Hace unos días hablaba de esto: es muy habitual usar el ataque para la reafirmación. La inseguridad, o la búsqueda de mayor seguridad, es el origen de muchos ataques furibundos y ácidos. Me viene a la mente dos hermanos con los que compartí mucho de mi vida hace años. Eran inteligentes, ingeniosos y ácidos hasta extremos incomprensibles. Llevaban su crueldad hacia todo, especialmente hacia los débiles, a los que despreciaban y sobre los que ejercían con especial intensidad su crueldad retórica y social. No entendí bien su actitud hasta que conocí con algo de profundidad a su familia. Su padre era un tipo cruel y frustrado, que ejercía un control irónico y destructivo sobre sus hijos. Ninguno de los dos -eran hombre y mujer- pudieron nunca liberarse de esa presión, de esa crueldad paterna. Discutían a veces con él, pero por debajo de todas las diferencias existía una admiración sin límites hacia su verdugo. El desprecio hacia sí mismos que esa actitud conllevaba los hacía despreciar el mundo, y especialmente a los débiles, con los que íntimamente se identificaban. Odiaban a los débiles porque se odiaban a sí mismos. Su incapacidad para la rebelión ante un padre autoritario y cruel los hizo autoritarios y crueles. La crueldad es propia de cobardes. A mí me parece que en Borges y en Saer hay algo de esto. No sé si por el padre o por quién, pero hay una burla del dolor en el pobre y el necesitado que me irrita. Esa deshumanización sobreactuada le da a sus escritos esa especie de velocidad moral, de vértigo, que tanto fascina a los intelectuales reprimidos. Les hace identificarse con esos "monstruos" amorales que les hacen soñar con pertenecer a ese segmento "especial" de hombres de ideas que sobrevuelan a la chusma.

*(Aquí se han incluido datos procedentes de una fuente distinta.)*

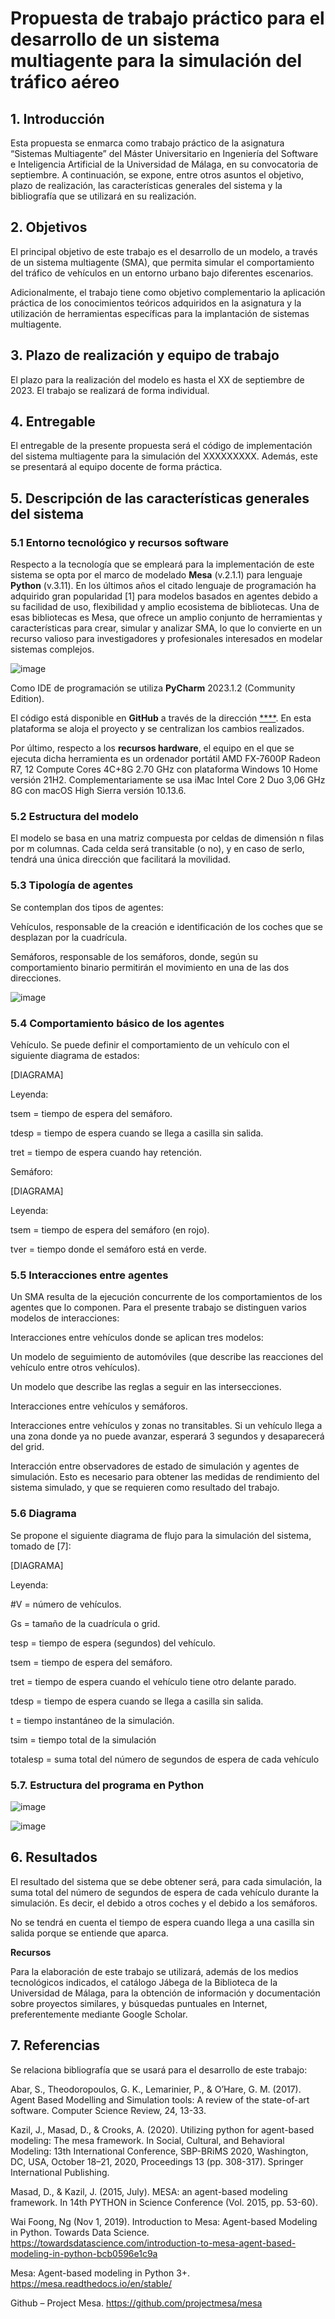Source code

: # Propuesta de trabajo práctico para el desarrollo de un sistema multiagente para la simulación del tráfico aéreo
## 1. Introducción
Esta propuesta se enmarca como trabajo práctico de la asignatura “Sistemas Multiagente” del Máster Universitario en Ingeniería del Software e Inteligencia Artificial de la Universidad de Málaga, en su convocatoria de septiembre. A continuación, se expone, entre otros asuntos el objetivo, plazo de realización, las características generales del sistema y la bibliografía que se utilizará en su realización. 

## 2. Objetivos 

El principal objetivo de este trabajo es el desarrollo de un modelo, a través de un sistema multiagente (SMA), que permita simular el comportamiento del tráfico de vehículos en un entorno urbano bajo diferentes escenarios. 

Adicionalmente, el trabajo tiene como objetivo complementario la aplicación práctica de los conocimientos teóricos adquiridos en la asignatura y la utilización de herramientas específicas para la implantación de sistemas multiagente. 

## 3. Plazo de realización y equipo de trabajo 

El plazo para la realización del modelo es hasta el XX de septiembre de 2023. El trabajo se realizará de forma individual. 

## 4. Entregable 

El entregable de la presente propuesta será el código de implementación del sistema multiagente para la simulación del XXXXXXXXX. Además, este se presentará al equipo docente de forma práctica. 

## 5. Descripción de las características generales del sistema 

### 5.1 Entorno tecnológico y recursos software 

Respecto a la tecnología que se empleará para la implementación de este sistema se opta por el marco de modelado **Mesa** (v.2.1.1) para lenguaje **Python** (v.3.11). En los últimos años el citado lenguaje de programación ha adquirido gran popularidad [1] para modelos basados en agentes debido a su facilidad de uso, flexibilidad y amplio ecosistema de bibliotecas. Una de esas bibliotecas es Mesa, que  ofrece un amplio conjunto de herramientas y características para crear, simular y analizar SMA, lo que lo convierte en un recurso valioso para investigadores y profesionales interesados en modelar sistemas complejos.

![image](https://github.com/fgomezflores/ISIA_SMA_Practica/assets/122975434/f7db729b-4e12-4651-80a4-262f55103969)

Como IDE de programación se utiliza **PyCharm** 2023.1.2 (Community Edition).

El código está disponible en **GitHub** a través de la dirección [****](https://github.com/fgomezflores/ISIA_SMA_Practica). En esta plataforma se aloja el proyecto y se centralizan los cambios realizados.

Por último, respecto a los **recursos hardware**, el equipo en el que se ejecuta dicha herramienta es un ordenador portátil AMD FX-7600P Radeon R7, 12 Compute Cores 4C+8G 2.70 GHz con plataforma Windows 10 Home versión 21H2. Complementariamente se usa iMac Intel Core 2 Duo 3,06 GHz 8G con macOS High Sierra versión 10.13.6.

### 5.2 Estructura del modelo 

El modelo se basa en una matriz compuesta por celdas de dimensión n filas por m columnas. Cada celda será transitable (o no), y en caso de serlo, tendrá una única dirección que facilitará la movilidad. 


### 5.3 Tipología de agentes 

Se contemplan dos tipos de agentes: 

Vehículos, responsable de la creación e identificación de los coches que se desplazan por la cuadrícula. 

Semáforos, responsable de los semáforos, donde, según su comportamiento binario permitirán el movimiento en una de las dos direcciones. 

![image](https://github.com/fgomezflores/ISIA_SMA_Practica/assets/122975434/03e3b023-da35-41b2-a702-7c605b1a9bb8)

### 5.4 Comportamiento básico de los agentes 

Vehículo. Se puede definir el comportamiento de un vehículo con el siguiente diagrama de estados: 

[DIAGRAMA]

Leyenda: 

tsem	=	tiempo de espera del semáforo. 

tdesp	=	tiempo de espera cuando se llega a casilla sin salida. 

tret	=	tiempo de espera cuando hay retención. 

 

Semáforo: 

[DIAGRAMA]
 
Leyenda: 

tsem	=	tiempo de espera del semáforo (en rojo). 

tver	=	tiempo donde el semáforo está en verde. 

 

### 5.5 Interacciones entre agentes 

Un SMA resulta de la ejecución concurrente de los comportamientos de los agentes que lo componen. Para el presente trabajo se distinguen varios modelos de interacciones: 

Interacciones entre vehículos donde se aplican tres modelos: 

Un modelo de seguimiento de automóviles (que describe las reacciones del vehículo entre otros vehículos). 

Un modelo que describe las reglas a seguir en las intersecciones. 

Interacciones entre vehículos y semáforos. 

Interacciones entre vehículos y zonas no transitables. Si un vehículo llega a una zona donde ya no puede avanzar, esperará 3 segundos y desaparecerá del grid. 

Interacción entre observadores de estado de simulación y agentes de simulación. Esto es necesario para obtener las medidas de rendimiento del sistema simulado, y que se requieren como resultado del trabajo. 

### 5.6 Diagrama 

Se propone el siguiente diagrama de flujo para la simulación del sistema, tomado de [7]:  

[DIAGRAMA]

Leyenda: 

#V	=	número de vehículos. 

Gs	=	tamaño de la cuadrícula o grid. 

tesp	=	tiempo de espera (segundos) del vehículo. 

tsem	=	tiempo de espera del semáforo. 

tret	=	tiempo de espera cuando el vehículo tiene otro delante parado. 

tdesp	=	tiempo de espera cuando se llega a casilla sin salida. 

t	=	tiempo instantáneo de la simulación. 

tsim	=	tiempo total de la simulación 

totalesp	=	suma total del número de segundos de espera de cada vehículo 

### 5.7. Estructura del programa en Python


![image](https://github.com/fgomezflores/ISIA_SMA_Practica/assets/122975434/af04e24e-0021-482c-9f8f-f34e7aa74a9a)

![image](https://github.com/fgomezflores/ISIA_SMA_Practica/assets/122975434/87b0c8a0-73bd-4e7e-b22c-3455271571fe)


## 6. Resultados  

El resultado del sistema que se debe obtener será, para cada simulación, la suma total del número de segundos de espera de cada vehículo durante la simulación. Es decir, el debido a otros coches y el debido a los semáforos.  

No se tendrá en cuenta el tiempo de espera cuando llega a una casilla sin salida porque se entiende que aparca. 

**Recursos** 

Para la elaboración de este trabajo se utilizará, además de los medios tecnológicos indicados, el catálogo Jábega de la Biblioteca de la Universidad de Málaga, para la obtención de información y documentación sobre proyectos similares, y búsquedas puntuales en Internet, preferentemente mediante Google Scholar.  

## 7. Referencias 

Se relaciona bibliografía que se usará para el desarrollo de este trabajo: 

Abar, S., Theodoropoulos, G. K., Lemarinier, P., & O’Hare, G. M. (2017). Agent Based Modelling and Simulation tools: A review of the state-of-art software. Computer Science Review, 24, 13-33. 

Kazil, J., Masad, D., & Crooks, A. (2020). Utilizing python for agent-based modeling: The mesa framework. In Social, Cultural, and Behavioral Modeling: 13th International Conference, SBP-BRiMS 2020, Washington, DC, USA, October 18–21, 2020, Proceedings 13 (pp. 308-317). Springer International Publishing.

Masad, D., & Kazil, J. (2015, July). MESA: an agent-based modeling framework. In 14th PYTHON in Science Conference (Vol. 2015, pp. 53-60).

Wai Foong, Ng (Nov 1, 2019). Introduction to Mesa: Agent-based Modeling in Python. Towards Data Science. [
](https://towardsdatascience.com/introduction-to-mesa-agent-based-modeling-in-python-bcb0596e1c9a)https://towardsdatascience.com/introduction-to-mesa-agent-based-modeling-in-python-bcb0596e1c9a

Mesa: Agent-based modeling in Python 3+. https://mesa.readthedocs.io/en/stable/ ​

Github – Project Mesa. https://github.com/projectmesa/mesa 
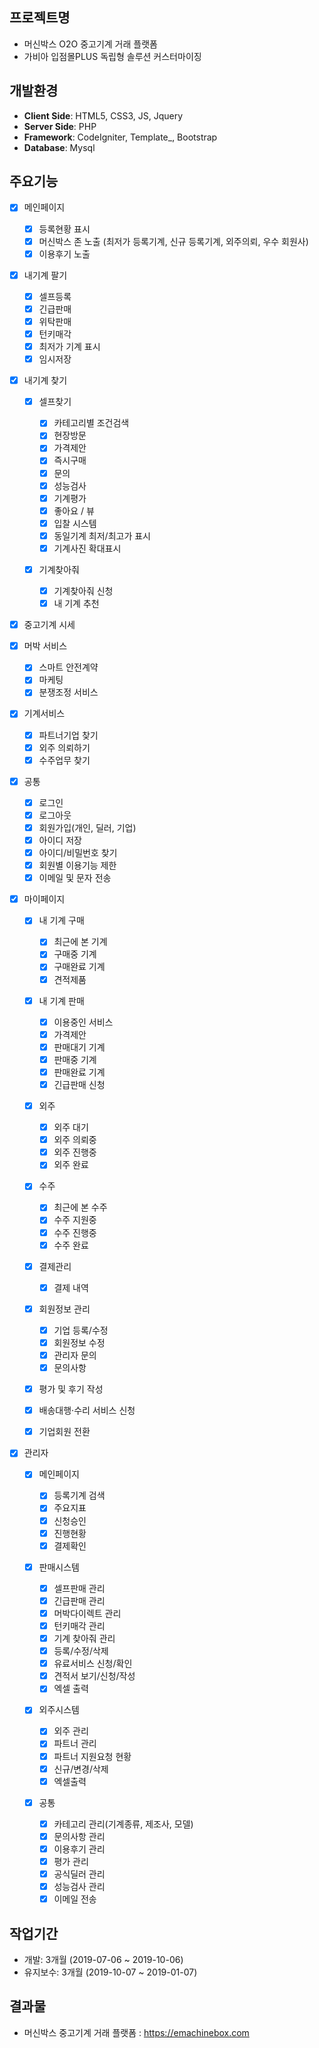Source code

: ## 프로젝트명

- 머신박스 O2O 중고기계 거래 플랫폼
- 가비아 입점몰PLUS 독립형 솔루션 커스터마이징

## 개발환경

- **Client Side**: HTML5, CSS3, JS, Jquery
- **Server Side**: PHP
- **Framework**: CodeIgniter, Template\_, Bootstrap
- **Database**: Mysql

## 주요기능

- [x] 메인페이지

  - [x] 등록현황 표시
  - [x] 머신박스 존 노출 (최저가 등록기계, 신규 등록기계, 외주의뢰, 우수 회원사)
  - [x] 이용후기 노출

- [x] 내기계 팔기

  - [x] 셀프등록
  - [x] 긴급판매
  - [x] 위탁판매
  - [x] 턴키매각
  - [x] 최저가 기계 표시
  - [x] 임시저장

- [x] 내기계 찾기

  - [x] 셀프찾기

    - [x] 카테고리별 조건검색
    - [x] 현장방문
    - [x] 가격제안
    - [x] 즉시구매
    - [x] 문의
    - [x] 성능검사
    - [x] 기계평가
    - [x] 좋아요 / 뷰
    - [x] 입찰 시스템
    - [x] 동일기계 최저/최고가 표시
    - [x] 기계사진 확대표시

  - [x] 기계찾아줘
    - [x] 기계찾아줘 신청
    - [x] 내 기계 추천

- [x] 중고기계 시세

- [x] 머박 서비스

  - [x] 스마트 안전계약
  - [x] 마케팅
  - [x] 분쟁조정 서비스

- [x] 기계서비스

  - [x] 파트너기업 찾기
  - [x] 외주 의뢰하기
  - [x] 수주업무 찾기

- [x] 공통

  - [x] 로그인
  - [x] 로그아웃
  - [x] 회원가입(개인, 딜러, 기업)
  - [x] 아이디 저장
  - [x] 아이디/비밀번호 찾기
  - [x] 회원별 이용기능 제한
  - [x] 이메일 및 문자 전송

- [x] 마이페이지

  - [x] 내 기계 구매

    - [x] 최근에 본 기계
    - [x] 구매중 기계
    - [x] 구매완료 기계
    - [x] 견적제품

  - [x] 내 기계 판매

    - [x] 이용중인 서비스
    - [x] 가격제안
    - [x] 판매대기 기계
    - [x] 판매중 기계
    - [x] 판매완료 기계
    - [x] 긴급판매 신청

  - [x] 외주

    - [x] 외주 대기
    - [x] 외주 의뢰중
    - [x] 외주 진행중
    - [x] 외주 완료

  - [x] 수주

    - [x] 최근에 본 수주
    - [x] 수주 지원중
    - [x] 수주 진행중
    - [x] 수주 완료

  - [x] 결제관리

    - [x] 결제 내역

  - [x] 회원정보 관리

    - [x] 기업 등록/수정
    - [x] 회원정보 수정
    - [x] 관리자 문의
    - [x] 문의사항

  - [x] 평가 및 후기 작성
  - [x] 배송대행·수리 서비스 신청
  - [x] 기업회원 전환

- [x] 관리자

  - [x] 메인페이지

    - [x] 등록기계 검색
    - [x] 주요지표
    - [x] 신청승인
    - [x] 진행현황
    - [x] 결제확인

  - [x] 판매시스템

    - [x] 셀프판매 관리
    - [x] 긴급판매 관리
    - [x] 머박다이렉트 관리
    - [x] 턴키매각 관리
    - [x] 기계 찾아줘 관리
    - [x] 등록/수정/삭제
    - [x] 유료서비스 신청/확인
    - [x] 견적서 보기/신청/작성
    - [x] 엑셀 출력

  - [x] 외주시스템

    - [x] 외주 관리
    - [x] 파트너 관리
    - [x] 파트너 지원요청 현황
    - [x] 신규/변경/삭제
    - [x] 엑셀출력

  - [x] 공통

    - [x] 카테고리 관리(기계종류, 제조사, 모델)
    - [x] 문의사항 관리
    - [x] 이용후기 관리
    - [x] 평가 관리
    - [x] 공식딜러 관리
    - [x] 성능검사 관리
    - [x] 이메일 전송

## 작업기간

- 개발: 3개월 (2019-07-06 ~ 2019-10-06)
- 유지보수: 3개월 (2019-10-07 ~ 2019-01-07)

## 결과물

- 머신박스 중고기계 거래 플랫폼 : https://emachinebox.com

Se ha dicho de Saer que en su intención está hacer una narración de la percepción mas que de la cosa. De hecho, en Las nubes trata así el fenómeno de la mística: exista o no exista Dios, los efectos del misticismo en las personas son incontestables, y eso es lo importante. Es un pensamiento que me pone muy nervioso, igual que la repetidísima reivindicación estratégica de Feinmann entre las "verdades", a las que clasifica en función de la fuerza del argumentador. "La única verdad es la realidad". No sé si la frase de Perón era exactamente así. Además creo que es una cita de otro, y probablemente Perón nunca supo que estaba citando a alguien. Me produce rechazo ese pensamiento de que lo importante es el efecto, la percepción o la fuerza del emisor. En el fondo es todo lo mismo. Niegan la argumentación en sí, la existencia de algo mejor que otra cosa para alguien. Me parece pensamiento reaccionario.

Alfred Ebelot es el ingeniero que realizó la fosa contra los indios. Y Saer adoraba su relato, realizado muchos años después, sobre su experiencia en Argentina. Tengo que leer ese relato, al igual que el de Helmut Schmidl. 

El tema obsesivo de Saer es la fugacidad. Claramente.